The Only Cookware a Beginner Needs, According to a Top Chef

Best Stainless Steel Cookware
Courtesy of BHDM

Standing in front of a wall of cookware at your local kitchen store can be confusing. Between cast iron, stainless steel, nonstick, ceramic, copper, or carbon steel, it's hard to really decipher what the best option is or what each of these finishes is for. What's even more frustrating is trying to fry an egg on a stainless-steel pan, only to realize that it will stick to it like glue. Is nonstick the only solution? Should you invest in a cast-iron skillet? What should you sear your steak in?

To demystify the world of cookware, we tapped chef Michael Chernow, co-owner of The Meatball Shop, owner of Seamore's, host of Food Porn, and chef ambassador of Calphalon. Wondering which set of pans to buy or what stainless-steel cookware is worth investing in? Don't spend another minute cooking with the wrong tools—chef Chernow gives us the lowdown on every type of cookware.

Stainless Steel
Misen Skillet $55

"I love cooking with stainless steel for most everything except for eggs," says Chernow. "Stainless allows for a great sear on all proteins and veggies. I would say stainless is the go-to for me and most chefs or home cooks globally."
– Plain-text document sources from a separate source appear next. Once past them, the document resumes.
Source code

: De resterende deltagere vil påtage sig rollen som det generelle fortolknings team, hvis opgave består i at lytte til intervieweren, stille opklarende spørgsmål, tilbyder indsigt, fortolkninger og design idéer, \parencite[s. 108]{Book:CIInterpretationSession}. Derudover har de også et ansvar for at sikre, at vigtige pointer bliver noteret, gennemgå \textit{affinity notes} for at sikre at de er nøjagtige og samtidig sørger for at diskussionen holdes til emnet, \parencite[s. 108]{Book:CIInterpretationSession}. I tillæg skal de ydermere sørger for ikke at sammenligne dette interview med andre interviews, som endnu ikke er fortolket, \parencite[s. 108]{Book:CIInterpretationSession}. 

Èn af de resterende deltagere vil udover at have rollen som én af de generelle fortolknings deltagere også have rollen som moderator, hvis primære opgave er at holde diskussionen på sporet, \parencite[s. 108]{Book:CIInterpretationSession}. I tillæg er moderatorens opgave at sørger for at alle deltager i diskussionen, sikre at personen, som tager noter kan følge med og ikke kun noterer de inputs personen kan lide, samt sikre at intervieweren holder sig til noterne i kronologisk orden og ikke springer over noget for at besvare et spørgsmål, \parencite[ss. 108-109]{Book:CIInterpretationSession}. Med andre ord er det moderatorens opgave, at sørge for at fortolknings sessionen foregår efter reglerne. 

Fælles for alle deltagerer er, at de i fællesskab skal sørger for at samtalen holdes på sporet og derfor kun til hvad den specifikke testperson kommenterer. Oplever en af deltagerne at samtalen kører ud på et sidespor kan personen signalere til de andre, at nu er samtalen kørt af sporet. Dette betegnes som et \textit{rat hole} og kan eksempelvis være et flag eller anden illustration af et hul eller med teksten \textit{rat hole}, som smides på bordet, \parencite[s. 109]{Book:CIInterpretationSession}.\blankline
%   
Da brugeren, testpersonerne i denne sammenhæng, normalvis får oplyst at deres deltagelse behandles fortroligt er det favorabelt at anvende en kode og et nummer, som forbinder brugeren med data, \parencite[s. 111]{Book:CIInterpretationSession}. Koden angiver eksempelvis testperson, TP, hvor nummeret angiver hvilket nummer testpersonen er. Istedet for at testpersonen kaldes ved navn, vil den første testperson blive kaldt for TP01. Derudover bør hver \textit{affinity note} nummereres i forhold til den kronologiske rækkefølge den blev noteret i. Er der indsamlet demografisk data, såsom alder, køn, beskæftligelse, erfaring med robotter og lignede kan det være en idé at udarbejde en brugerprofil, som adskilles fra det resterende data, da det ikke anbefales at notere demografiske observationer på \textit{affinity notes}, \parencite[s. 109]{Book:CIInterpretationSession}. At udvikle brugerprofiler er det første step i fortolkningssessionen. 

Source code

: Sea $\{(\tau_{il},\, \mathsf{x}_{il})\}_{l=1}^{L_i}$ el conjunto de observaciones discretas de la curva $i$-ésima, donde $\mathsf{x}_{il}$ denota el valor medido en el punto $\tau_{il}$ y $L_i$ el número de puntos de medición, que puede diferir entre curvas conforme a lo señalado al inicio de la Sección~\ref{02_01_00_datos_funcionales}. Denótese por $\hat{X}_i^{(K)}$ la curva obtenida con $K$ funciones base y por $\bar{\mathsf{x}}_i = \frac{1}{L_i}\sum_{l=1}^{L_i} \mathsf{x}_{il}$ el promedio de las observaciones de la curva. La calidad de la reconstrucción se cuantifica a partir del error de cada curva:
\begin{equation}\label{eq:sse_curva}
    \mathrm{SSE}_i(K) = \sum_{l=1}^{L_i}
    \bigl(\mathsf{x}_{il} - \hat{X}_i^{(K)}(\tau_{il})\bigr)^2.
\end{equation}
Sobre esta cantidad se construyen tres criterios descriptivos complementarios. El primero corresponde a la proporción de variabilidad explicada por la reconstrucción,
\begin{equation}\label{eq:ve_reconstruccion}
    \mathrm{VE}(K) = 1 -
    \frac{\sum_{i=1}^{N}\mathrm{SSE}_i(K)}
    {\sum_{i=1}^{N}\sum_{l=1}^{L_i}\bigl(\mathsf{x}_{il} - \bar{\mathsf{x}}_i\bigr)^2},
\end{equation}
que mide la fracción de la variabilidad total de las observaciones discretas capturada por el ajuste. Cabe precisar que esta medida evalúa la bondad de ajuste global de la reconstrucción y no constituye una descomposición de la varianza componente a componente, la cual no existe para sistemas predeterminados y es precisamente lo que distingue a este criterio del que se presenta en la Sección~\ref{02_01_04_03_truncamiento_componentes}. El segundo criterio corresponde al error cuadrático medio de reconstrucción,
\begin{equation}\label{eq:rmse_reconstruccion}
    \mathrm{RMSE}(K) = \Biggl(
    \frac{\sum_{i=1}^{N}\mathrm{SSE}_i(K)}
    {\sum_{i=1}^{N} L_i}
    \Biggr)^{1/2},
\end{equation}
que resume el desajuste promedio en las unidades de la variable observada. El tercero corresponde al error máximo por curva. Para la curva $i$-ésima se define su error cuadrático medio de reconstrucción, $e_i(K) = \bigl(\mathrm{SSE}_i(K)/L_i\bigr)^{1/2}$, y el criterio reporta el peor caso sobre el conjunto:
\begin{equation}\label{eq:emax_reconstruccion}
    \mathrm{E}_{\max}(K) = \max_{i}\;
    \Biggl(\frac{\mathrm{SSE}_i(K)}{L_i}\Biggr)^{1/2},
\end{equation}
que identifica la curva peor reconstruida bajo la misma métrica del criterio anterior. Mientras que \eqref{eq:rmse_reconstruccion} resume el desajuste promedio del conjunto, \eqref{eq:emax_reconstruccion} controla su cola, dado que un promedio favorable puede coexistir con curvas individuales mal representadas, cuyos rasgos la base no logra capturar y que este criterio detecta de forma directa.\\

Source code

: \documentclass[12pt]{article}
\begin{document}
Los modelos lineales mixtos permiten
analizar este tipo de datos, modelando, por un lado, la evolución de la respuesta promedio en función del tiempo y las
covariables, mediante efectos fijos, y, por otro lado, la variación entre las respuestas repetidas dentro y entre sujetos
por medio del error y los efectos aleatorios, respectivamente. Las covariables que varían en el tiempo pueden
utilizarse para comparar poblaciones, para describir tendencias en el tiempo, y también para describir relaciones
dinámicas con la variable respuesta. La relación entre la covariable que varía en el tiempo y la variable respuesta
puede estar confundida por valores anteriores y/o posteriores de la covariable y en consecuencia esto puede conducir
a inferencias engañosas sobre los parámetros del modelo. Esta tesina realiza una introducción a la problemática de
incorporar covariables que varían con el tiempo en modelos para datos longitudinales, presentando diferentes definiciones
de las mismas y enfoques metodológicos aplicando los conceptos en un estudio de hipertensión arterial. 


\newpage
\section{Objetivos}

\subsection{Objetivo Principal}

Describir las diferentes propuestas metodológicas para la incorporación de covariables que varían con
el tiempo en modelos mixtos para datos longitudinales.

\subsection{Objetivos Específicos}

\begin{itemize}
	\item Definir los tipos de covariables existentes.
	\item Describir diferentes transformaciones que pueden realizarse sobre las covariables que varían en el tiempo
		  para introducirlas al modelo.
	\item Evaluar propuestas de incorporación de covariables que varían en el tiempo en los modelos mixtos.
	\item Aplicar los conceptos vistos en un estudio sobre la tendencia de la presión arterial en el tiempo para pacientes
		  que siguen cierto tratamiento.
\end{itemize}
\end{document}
Nonstick Premier 3-Pc. Space-Saving Hard-Anodized Non-Stick Cookware Set
Calphalon Premier Space-Saving Hard-Anodized Non-Stick Cookware Set $80

"Nonstick is great for most everything one would want to cook in the morning like eggs, pancakes, or French toast," explains Chernow. "That said, nonstick is also a great entry-level cooking surface for cooking everything and the cook who isn't confident in the kitchen because it is much harder to burn with. My mom is all nonstick, all the time."

Cast Iron
Field Company Skillet $125

"I love cooking with uncoated cast iron. It gets insanely hot and allows for incredible sears and caramelization," says the chef. "I like to cook steaks, burgers, pancakes, and French toast on cast iron. I would not recommend cast iron for the entry-level cook for a host of reasons, namely that they are hard to maintain, and they conduct heat so well that it is very easy to burn if you are not paying close attention and don't have enough fat in the pan."

Carbon Steel Lodge Seasoned Steel Skillet
Lodge Seasoned Steel Skillet $50

"Carbon steel is kind of the best of both worlds, nonstick and cast iron," explains Chernow. "It's typically on the pricier side of cookware and also can be a pain to maintain. I would recommend a carbon-steel set to someone who is a kitchen geek and loves to cook all the time. If you like cooking with cast iron, then carbon steel is a step up: It's a lighter weight, it typically offers a nonstick element, and it will sear like cast iron. It's cool stuff, but it's for the higher-level cook or chef."

Mauviel M150c2 Copper Fry Pan $250

"Copper is top of the line cookware," says the chef. "It's very expensive, but it can essentially handle it all. The benefits of copper are that it heats up fast, it heats up evenly, and it stays hot for a long time. Copper is a great all-around cooking tool, but I like it best for boiling, braising, and cooking soups and stews. The icing on the cake is that it will style out your kitchen, as it is truly beautiful."

Ceramic Le Creuset ® Signature Cerise 3.5-qt. Buffet Casserole
Le Creuset Signature Buffet Casserole $350

"Ceramic cookware dates back thousands of years, and I love it for that," explains Chernow. "I am a huge fan of Dutch oven cooking, though ceramic cookware comes in all styles and is typically coated. I pull out my ceramic for long, slow cooking—braises and stews mainly—they are great to stick in the oven, set, and forget."